Monday, June 12, 2017

Cardiac CT angiography appears better at predicting future risk for patients with chest pain

Ability to reveal nonobstructive coronary artery disease identifies at-risk patients missed by functional testing

An analysis of diagnostic test results from the Prospective Multicenter Imaging Study for Evaluation of Chest Pain (PROMISE) trial – in which patients with stable chest pain were randomized to either anatomic or functional testing as an initial diagnostic strategy – showed that the presence and extent of coronary artery disease detected by CT angiography better predicted the risk for future cardiac events than did measures of exercise tolerance or restricted blood flow to the heart muscle. The superiority of CT angiography primarily depended on its ability to reveal nonobstructive coronary artery disease. The report by a team led by Udo Hoffmann, MD, MPH, of the Massachusetts General Hospital (MGH) appears in the June 13 issue of Circulation.

“We do show that obstructive coronary artery disease and myocardial ischemia remain the strongest predictors of future cardiovascular events, but for the first time, in a randomized comparison we demonstrate the ability of CT angiography (CTA) to identify a large group of at-risk patients who would have been missed by functional stress testing,” says Hoffmann, who is director of the MGH Cardiac MR PET CT Program. “This not only provides important information for physicians making choices regarding which test to perform but also suggests that implementing lifestyle changes and potentially the use of statin drugs may lower the risk of future clinical events for patients with nonobstructive disease.”

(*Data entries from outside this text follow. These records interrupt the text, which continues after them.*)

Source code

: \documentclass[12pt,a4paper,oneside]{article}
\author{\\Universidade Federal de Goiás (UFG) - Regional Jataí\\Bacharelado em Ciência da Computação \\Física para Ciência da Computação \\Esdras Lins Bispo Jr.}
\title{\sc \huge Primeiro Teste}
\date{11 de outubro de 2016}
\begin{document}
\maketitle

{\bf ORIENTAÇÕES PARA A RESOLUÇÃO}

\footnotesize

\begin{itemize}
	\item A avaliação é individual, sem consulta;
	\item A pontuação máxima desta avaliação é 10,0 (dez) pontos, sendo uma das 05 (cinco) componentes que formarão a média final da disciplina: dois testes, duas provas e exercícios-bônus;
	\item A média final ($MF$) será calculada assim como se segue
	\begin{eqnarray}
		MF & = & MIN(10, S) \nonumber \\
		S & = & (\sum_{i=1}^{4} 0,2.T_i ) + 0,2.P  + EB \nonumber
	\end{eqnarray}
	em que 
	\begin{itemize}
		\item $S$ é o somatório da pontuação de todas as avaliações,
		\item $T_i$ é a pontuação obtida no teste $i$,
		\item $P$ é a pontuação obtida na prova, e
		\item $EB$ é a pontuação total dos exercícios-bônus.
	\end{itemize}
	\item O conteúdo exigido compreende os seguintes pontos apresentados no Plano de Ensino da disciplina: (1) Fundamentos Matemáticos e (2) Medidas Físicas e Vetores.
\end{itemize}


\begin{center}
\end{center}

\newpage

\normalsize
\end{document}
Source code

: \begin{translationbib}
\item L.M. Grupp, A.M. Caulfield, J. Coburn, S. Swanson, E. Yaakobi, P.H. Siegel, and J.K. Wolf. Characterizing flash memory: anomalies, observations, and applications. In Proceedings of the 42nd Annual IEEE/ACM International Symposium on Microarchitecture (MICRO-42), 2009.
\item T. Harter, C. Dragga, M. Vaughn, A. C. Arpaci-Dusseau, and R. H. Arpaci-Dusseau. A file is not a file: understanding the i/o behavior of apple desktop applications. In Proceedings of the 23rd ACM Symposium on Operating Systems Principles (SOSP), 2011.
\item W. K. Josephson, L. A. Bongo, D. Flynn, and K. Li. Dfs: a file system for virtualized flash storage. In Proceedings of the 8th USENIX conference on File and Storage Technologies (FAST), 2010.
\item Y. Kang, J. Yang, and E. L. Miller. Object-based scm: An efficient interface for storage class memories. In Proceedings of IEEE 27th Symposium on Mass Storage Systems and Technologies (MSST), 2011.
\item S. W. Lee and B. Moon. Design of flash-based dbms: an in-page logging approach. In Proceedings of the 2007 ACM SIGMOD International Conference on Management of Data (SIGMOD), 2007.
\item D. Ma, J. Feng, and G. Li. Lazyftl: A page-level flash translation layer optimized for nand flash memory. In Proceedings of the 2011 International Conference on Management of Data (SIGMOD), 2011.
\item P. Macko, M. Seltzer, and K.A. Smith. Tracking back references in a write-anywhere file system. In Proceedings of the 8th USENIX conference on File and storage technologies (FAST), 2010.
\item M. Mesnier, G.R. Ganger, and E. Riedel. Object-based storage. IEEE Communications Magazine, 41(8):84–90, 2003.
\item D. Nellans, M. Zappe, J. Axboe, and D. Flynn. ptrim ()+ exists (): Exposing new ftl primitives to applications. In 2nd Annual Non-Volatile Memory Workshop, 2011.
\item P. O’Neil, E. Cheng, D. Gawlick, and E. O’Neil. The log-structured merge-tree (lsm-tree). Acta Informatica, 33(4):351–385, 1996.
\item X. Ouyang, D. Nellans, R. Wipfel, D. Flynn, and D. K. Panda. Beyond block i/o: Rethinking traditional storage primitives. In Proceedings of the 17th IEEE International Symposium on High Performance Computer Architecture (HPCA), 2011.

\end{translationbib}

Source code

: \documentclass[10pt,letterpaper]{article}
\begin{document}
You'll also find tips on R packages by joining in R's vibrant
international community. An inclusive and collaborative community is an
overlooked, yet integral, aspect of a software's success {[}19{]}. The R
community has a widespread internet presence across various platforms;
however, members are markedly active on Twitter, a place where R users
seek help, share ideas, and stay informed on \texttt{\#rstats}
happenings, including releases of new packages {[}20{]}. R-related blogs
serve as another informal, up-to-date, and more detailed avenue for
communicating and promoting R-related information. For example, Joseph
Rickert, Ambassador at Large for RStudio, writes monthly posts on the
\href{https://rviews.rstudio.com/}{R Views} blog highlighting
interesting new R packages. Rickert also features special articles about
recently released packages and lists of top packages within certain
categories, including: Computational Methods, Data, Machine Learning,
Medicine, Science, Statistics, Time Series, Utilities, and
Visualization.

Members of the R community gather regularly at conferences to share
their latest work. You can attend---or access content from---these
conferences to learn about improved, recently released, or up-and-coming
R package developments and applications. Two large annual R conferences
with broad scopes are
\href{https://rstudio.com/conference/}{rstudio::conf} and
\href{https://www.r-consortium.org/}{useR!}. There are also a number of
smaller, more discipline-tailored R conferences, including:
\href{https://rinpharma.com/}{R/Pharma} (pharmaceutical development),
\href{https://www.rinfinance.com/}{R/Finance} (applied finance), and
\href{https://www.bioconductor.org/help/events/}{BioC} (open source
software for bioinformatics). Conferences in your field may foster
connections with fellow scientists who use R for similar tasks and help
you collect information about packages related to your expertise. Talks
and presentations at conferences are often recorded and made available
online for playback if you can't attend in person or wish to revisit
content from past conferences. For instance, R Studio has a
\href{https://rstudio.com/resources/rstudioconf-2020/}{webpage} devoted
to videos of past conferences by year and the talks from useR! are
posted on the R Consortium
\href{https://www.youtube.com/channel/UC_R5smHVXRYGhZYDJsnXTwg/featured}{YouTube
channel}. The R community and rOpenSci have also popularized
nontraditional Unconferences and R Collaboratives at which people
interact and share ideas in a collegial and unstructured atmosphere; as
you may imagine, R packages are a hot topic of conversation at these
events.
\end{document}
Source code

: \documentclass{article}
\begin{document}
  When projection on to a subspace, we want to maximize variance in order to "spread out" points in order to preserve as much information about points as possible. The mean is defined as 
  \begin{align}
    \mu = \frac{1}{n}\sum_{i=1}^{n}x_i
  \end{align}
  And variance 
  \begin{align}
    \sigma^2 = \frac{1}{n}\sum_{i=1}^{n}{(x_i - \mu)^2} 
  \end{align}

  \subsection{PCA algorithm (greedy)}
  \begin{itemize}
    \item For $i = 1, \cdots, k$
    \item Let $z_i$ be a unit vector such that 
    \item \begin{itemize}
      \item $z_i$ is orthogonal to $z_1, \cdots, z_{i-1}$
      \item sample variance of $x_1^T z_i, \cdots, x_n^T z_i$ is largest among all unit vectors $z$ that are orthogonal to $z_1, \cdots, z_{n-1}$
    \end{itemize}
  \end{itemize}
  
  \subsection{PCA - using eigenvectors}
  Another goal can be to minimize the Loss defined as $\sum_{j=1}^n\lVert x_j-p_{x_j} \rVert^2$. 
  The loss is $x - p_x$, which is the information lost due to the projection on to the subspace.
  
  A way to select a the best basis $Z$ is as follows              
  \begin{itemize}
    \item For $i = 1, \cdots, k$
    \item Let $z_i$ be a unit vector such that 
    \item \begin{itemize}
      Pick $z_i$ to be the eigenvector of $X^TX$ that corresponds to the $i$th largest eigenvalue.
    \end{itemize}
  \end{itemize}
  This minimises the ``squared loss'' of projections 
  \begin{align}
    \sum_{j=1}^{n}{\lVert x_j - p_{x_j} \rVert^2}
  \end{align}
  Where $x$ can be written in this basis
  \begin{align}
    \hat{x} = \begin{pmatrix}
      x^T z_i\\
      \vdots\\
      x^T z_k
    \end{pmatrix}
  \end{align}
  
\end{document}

The PROMISE trial was conducted at 193 centers across North America to determine whether a care strategy starting with coronary CTA, which reveals the structure of blood vessels supplying the heart, or a strategy starting with functional testing, measures such as stress testing or echocardiography that reflect how well the heart muscle is working, provided better guidance for clinical decisions regarding patients with chest pain. Those results, reported in a 2015 New England Journal paper, found similar outcomes for both strategies in terms of the incidence of future cardiovascular events.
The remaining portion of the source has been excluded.